According to the Food and Drug Administration (FDA), methyl mercury limit in fish ranges from 0.5 to 1.0 per million (or 0.5 to 1.0 microgram per gram of fish) in some countries like Finland, Sweden, and Japan. However, there is no ideal and practical way of calculating the amount of methyl mercury we consume from fish. Estimating the amount of methyl mercury is therefore a noble but fruitless exercise.

With global warming and acid rain, larger lake fish like bass, pike, and lake trout may have levels higher than the official set range limit of methyl mercury levels. As acid rain dissolves the deposits of mercury found in rocks and soil, it erodes and washes these chemicals into lakes and seas. Bacterial action then transforms mercury into methyl mercury.

As chronic methyl mercury poisoning creates internal health problems, it greatly speeds up the aging process. Its signs and symptoms have become apparent only after serious cellular breakdown has occurred.

Supplemental Protection

Some supplements are recommended to guard your body against the damaging effects of methyl mercury if you find it difficult to give up fish for good, or you have been consuming fish for more than a few times a week.
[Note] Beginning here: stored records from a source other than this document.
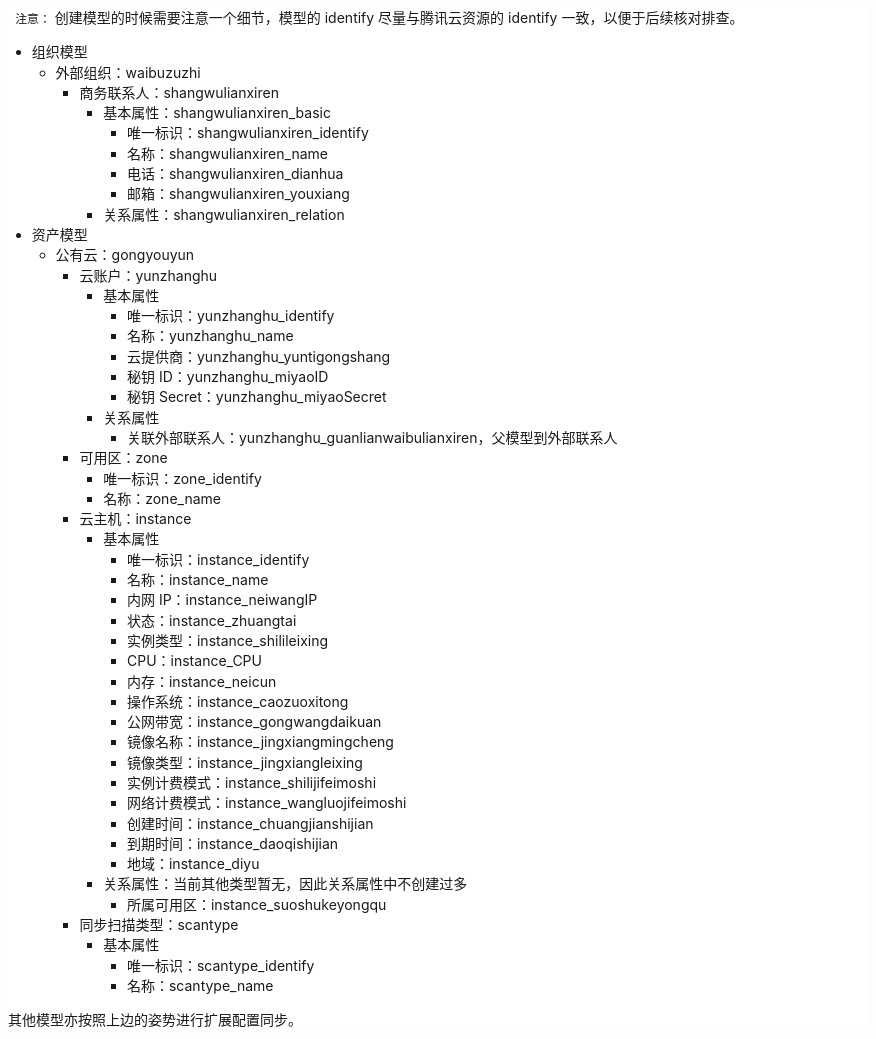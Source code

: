 ` 注意：` 创建模型的时候需要注意一个细节，模型的 identify 尽量与腾讯云资源的 identify 一致，以便于后续核对排查。

- 组织模型
    - 外部组织：waibuzuzhi
        - 商务联系人：shangwulianxiren
            - 基本属性：shangwulianxiren_basic
                - 唯一标识：shangwulianxiren_identify
                - 名称：shangwulianxiren_name
                - 电话：shangwulianxiren_dianhua
                - 邮箱：shangwulianxiren_youxiang
            - 关系属性：shangwulianxiren_relation
- 资产模型
    - 公有云：gongyouyun
        - 云账户：yunzhanghu
            - 基本属性
                - 唯一标识：yunzhanghu_identify
                - 名称：yunzhanghu_name
                - 云提供商：yunzhanghu_yuntigongshang
                - 秘钥 ID：yunzhanghu_miyaoID
                - 秘钥 Secret：yunzhanghu_miyaoSecret
            - 关系属性
                - 关联外部联系人：yunzhanghu_guanlianwaibulianxiren，父模型到外部联系人
        - 可用区：zone
            - 唯一标识：zone_identify
            - 名称：zone_name
        - 云主机：instance
            - 基本属性
                - 唯一标识：instance_identify
                - 名称：instance_name
                - 内网 IP：instance_neiwangIP
                - 状态：instance_zhuangtai
                - 实例类型：instance_shilileixing
                - CPU：instance_CPU
                - 内存：instance_neicun
                - 操作系统：instance_caozuoxitong
                - 公网带宽：instance_gongwangdaikuan
                - 镜像名称：instance_jingxiangmingcheng
                - 镜像类型：instance_jingxiangleixing
                - 实例计费模式：instance_shilijifeimoshi
                - 网络计费模式：instance_wangluojifeimoshi
                - 创建时间：instance_chuangjianshijian
                - 到期时间：instance_daoqishijian
                - 地域：instance_diyu
            - 关系属性：当前其他类型暂无，因此关系属性中不创建过多
                - 所属可用区：instance_suoshukeyongqu
        - 同步扫描类型：scantype
            - 基本属性
                - 唯一标识：scantype_identify
                - 名称：scantype_name

其他模型亦按照上边的姿势进行扩展配置同步。
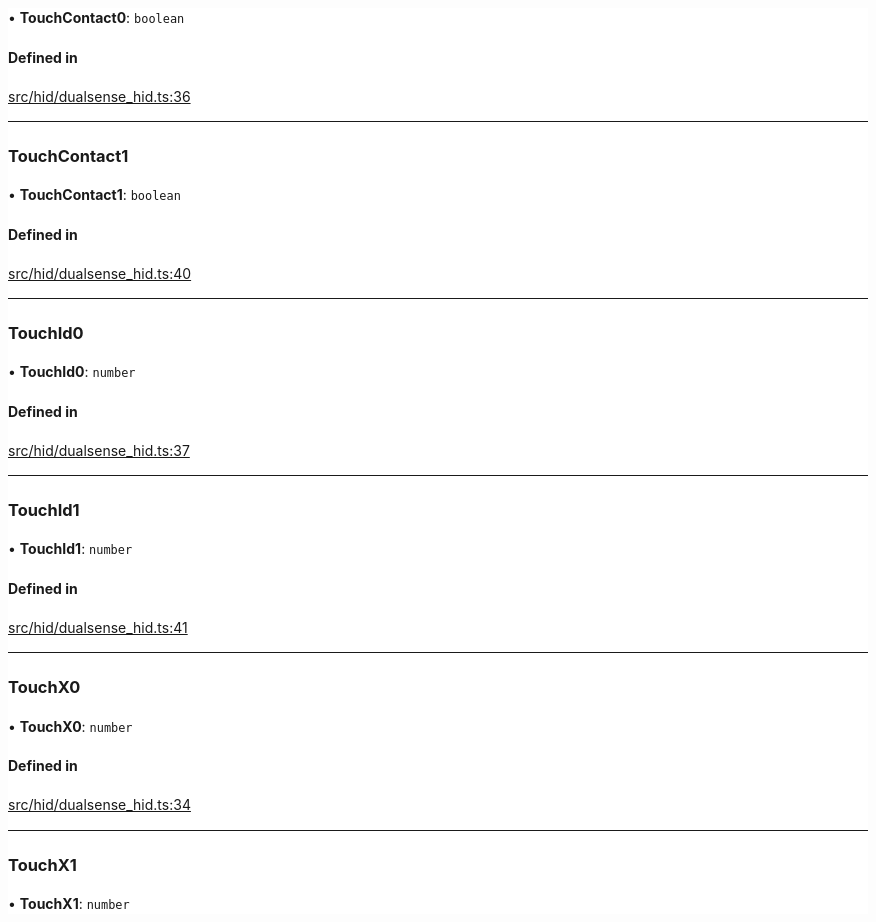 • **TouchContact0**: `boolean`

#### Defined in

[src/hid/dualsense_hid.ts:36](https://github.com/nsfm/dualsense-ts/blob/ab67fa7/src/hid/dualsense_hid.ts#L36)

___

### TouchContact1

• **TouchContact1**: `boolean`

#### Defined in

[src/hid/dualsense_hid.ts:40](https://github.com/nsfm/dualsense-ts/blob/ab67fa7/src/hid/dualsense_hid.ts#L40)

___

### TouchId0

• **TouchId0**: `number`

#### Defined in

[src/hid/dualsense_hid.ts:37](https://github.com/nsfm/dualsense-ts/blob/ab67fa7/src/hid/dualsense_hid.ts#L37)

___

### TouchId1

• **TouchId1**: `number`

#### Defined in

[src/hid/dualsense_hid.ts:41](https://github.com/nsfm/dualsense-ts/blob/ab67fa7/src/hid/dualsense_hid.ts#L41)

___

### TouchX0

• **TouchX0**: `number`

#### Defined in

[src/hid/dualsense_hid.ts:34](https://github.com/nsfm/dualsense-ts/blob/ab67fa7/src/hid/dualsense_hid.ts#L34)

___

### TouchX1

• **TouchX1**: `number`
Vitamin C and the amino acid cysteine are particularly important. They can help the detoxification of methyl mercury and eliminate it from your system. Vitamin E and selenium are scavengers of cell-damaging free radicals and protect your brain and central nervous system. These supplements, while lowering the damage from methyl mercury exposure, do not offer total protection from chronic methyl mercury poisoning.